L’Américain était, selon ses propres dires, un joueur moyen à l’adolescence. Son père Bryan, lui-même un ex-55e mondial, ne voyait pas donc pas l’intérêt de le faire voyager à l’étranger, où il allait «tout de même perdre, mais apprendre les mêmes choses [qu’aux États-Unis]».
Et Shelton fréquentait une école publique traditionnelle, ce qui rendait les longues absences problématiques.
Mais voilà, le joueur moyen a grandement progressé au cours des dernières années. Il a joué dans la NCAA, le circuit universitaire américain, pour les Gaitors de la Floride. Il est d’ailleurs toujours aux études et il suit quelques cours à distance pendant la quinzaine.
«Quand j’ai pris l’avion [en décembre], je n’avais aucune attente», a-t-il concédé en conférence de presse, après avoir battu son compatriote J.J. Wolf, 67e mondial, au terme d’une bagarre qui s’est conclue 6-7 (5), 6-2, 6-7 (4), 7-6 (4) et 6-2, lundi.
«Je savais que ce serait vraiment dur de m’ajuster à l’Australie en raison de la fatigue et du décalage horaire. C’était ma première fois à l’extérieur du pays, a-t-il continué, je savais que ce serait compliqué.»
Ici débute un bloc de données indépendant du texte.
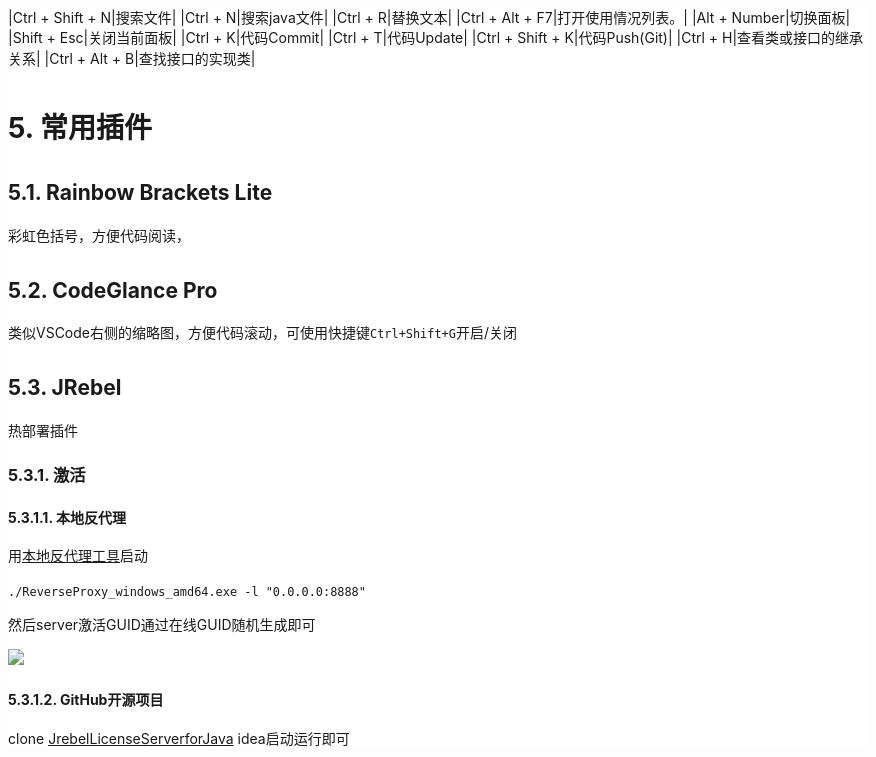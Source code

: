 |Ctrl + Shift + N|搜索文件|
|Ctrl + N|搜索java文件|
|Ctrl + R|替换文本|
|Ctrl + Alt + F7|打开使用情况列表。|
|Alt + Number|切换面板|
|Shift + Esc|关闭当前面板|
|Ctrl + K|代码Commit|
|Ctrl + T|代码Update|
|Ctrl + Shift + K|代码Push(Git)|
|Ctrl + H|查看类或接口的继承关系|
|Ctrl + Alt + B|查找接口的实现类|

# 5. 常用插件

## 5.1. Rainbow Brackets Lite

彩虹色括号，方便代码阅读，

## 5.2. CodeGlance Pro

类似VSCode右侧的缩略图，方便代码滚动，可使用快捷键`Ctrl+Shift+G`开启/关闭

## 5.3. JRebel

热部署插件

### 5.3.1. 激活

#### 5.3.1.1. 本地反代理

用[本地反代理工具](https://github.com/ilanyu/ReverseProxy)启动

```
./ReverseProxy_windows_amd64.exe -l "0.0.0.0:8888"
```

然后server激活GUID通过在线GUID随机生成即可

![](/_assets/b11bf243038f69134e79aeeb652aa249_MD5.png)

#### 5.3.1.2. GitHub开源项目
clone [JrebelLicenseServerforJava](https://github.com/Byron4j/JrebelLicenseServerforJava)
idea启动运行即可
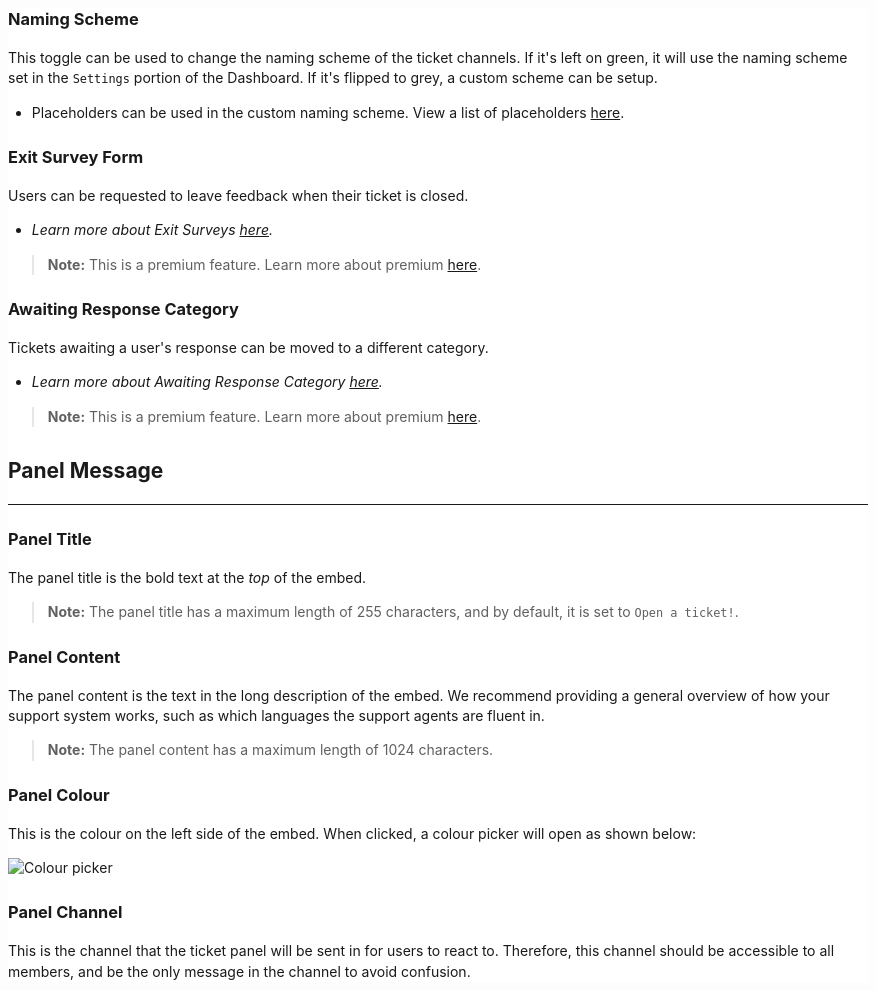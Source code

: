 ### Naming Scheme
This toggle can be used to change the naming scheme of the ticket channels. If it's left on green, it will use the naming scheme set in the `Settings` portion of the Dashboard. If it's flipped to grey, a custom scheme can be setup.

- Placeholders can be used in the custom naming scheme. View a list of placeholders [here](../miscellaneous/placeholders.md#custom-naming-scheme-placeholders).

### Exit Survey Form

Users can be requested to leave feedback when their ticket is closed.

- _Learn more about Exit Surveys [here](../dashboard/settings/exit-survey.md)._

> **Note:** This is a premium feature. Learn more about premium [here](https://tickets.bot/premium).

### Awaiting Response Category 
Tickets awaiting a user's response can be moved to a different category.

- _Learn more about Awaiting Response Category [here](../dashboard/settings/awaiting-response.md)._

> **Note:** This is a premium feature. Learn more about premium [here](https://tickets.bot/premium).

## Panel Message
***

### Panel Title
The panel title is the bold text at the _top_ of the embed.

> **Note:** The panel title has a maximum length of 255 characters, and by default, it is set to `Open a ticket!`.

### Panel Content
The panel content is the text in the long description of the embed. We recommend providing a general overview of how your support system works, such as which languages the support agents are fluent in.

> **Note:** The panel content has a maximum length of 1024 characters.

### Panel Colour
This is the colour on the left side of the embed. When clicked, a colour picker will open as shown below:

![Colour picker](../img/colour_picker.webp)

### Panel Channel
This is the channel that the ticket panel will be sent in for users to react to. Therefore, this channel should be accessible to all members, and be the only message in the channel to avoid confusion.
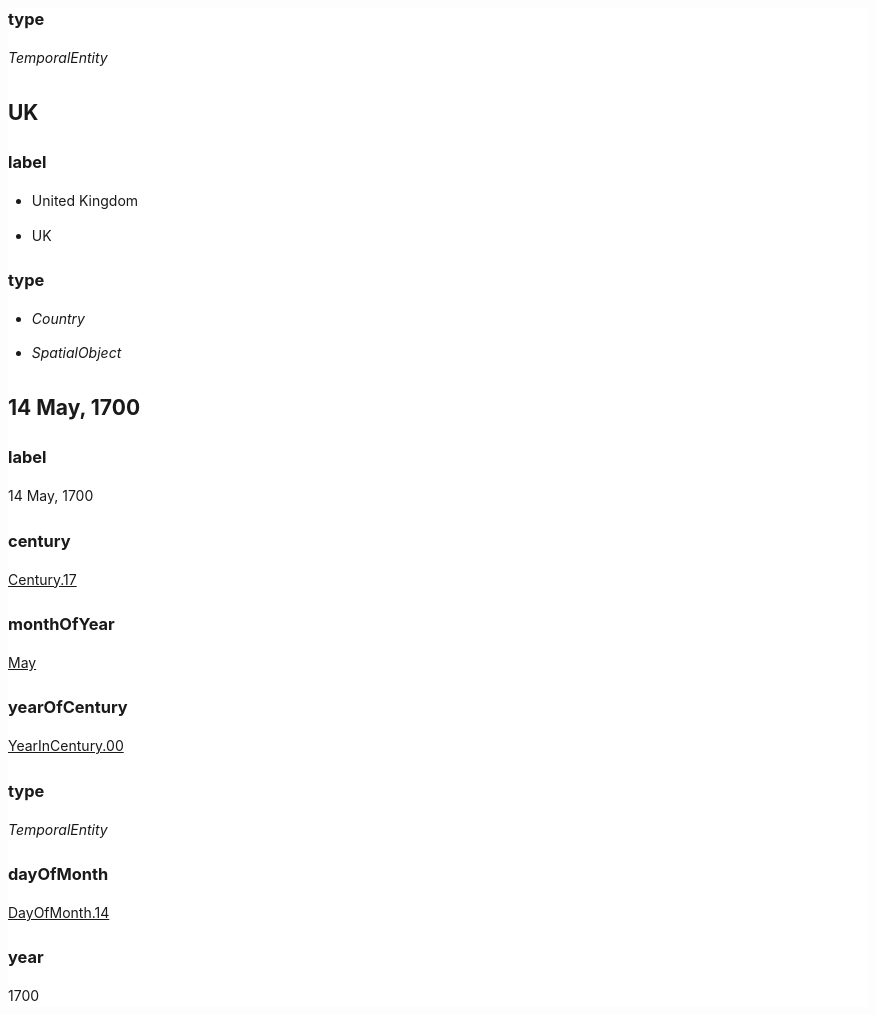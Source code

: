 ### type


*TemporalEntity*

## UK

### label

 - United Kingdom

 - UK

### type

 - *Country*

 - *SpatialObject*

## 14 May, 1700

### label


14 May, 1700

### century


[Century.17](#Century.17)

### monthOfYear


[May](#May)

### yearOfCentury


[YearInCentury.00](#YearInCentury.00)

### type


*TemporalEntity*

### dayOfMonth


[DayOfMonth.14](#DayOfMonth.14)

### year


1700
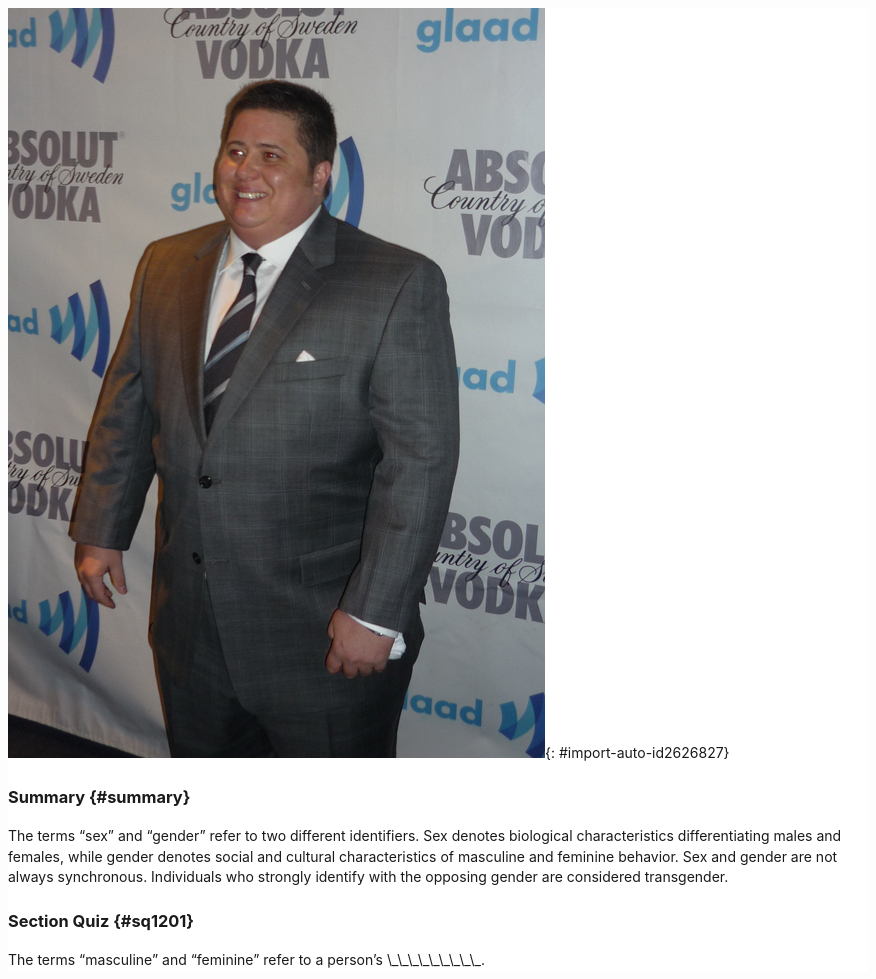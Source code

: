 ![Photo of Chaz Bono in a suit and tie](../resources/Figure_12_01_04a.jpg "Chaz Bono is the transgender son of Cher and Sonny Bono. While he was born female, he considers himself male. Being transgender is not about clothing or hairstyles; it is about self-perception. (Photo courtesy of Greg Hernandez/flickr)"){: #import-auto-id2626827}

### Summary   {#summary}

The terms “sex” and “gender” refer to two different identifiers. Sex denotes biological characteristics differentiating males and females, while gender denotes social and cultural characteristics of masculine and feminine behavior. Sex and gender are not always synchronous. Individuals who strongly identify with the opposing gender are considered transgender.

### Section Quiz   {#sq1201}

<div data-type="exercise" id="sq1201_ex1" data-element-type="section-quiz">
<div data-type="problem" id="sq_prob01" markdown="1">
The terms “masculine” and “feminine” refer to a person’s \_\_\_\_\_\_\_\_\_.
«Je pense que ça m’a aidé à n’avoir aucune attente, aucune pression d’obtenir de bons résultats. Je pouvais simplement être moi-même et jouer librement. Je crois que ç’a grandement contribué à mon succès.»
Une victoire contre Ruud
Shelton avait déjà pu donner aux autres professionnels du circuit quelques indices sur son talent l’été dernier. Le jeune joueur de 6 pi 4 po avait atteint le troisième tour du Masters de Cincinnati, où il était un invité des organisateurs.
L’Américain avait battu au passage le numéro 2 mondial, le Norvégien Casper Ruud.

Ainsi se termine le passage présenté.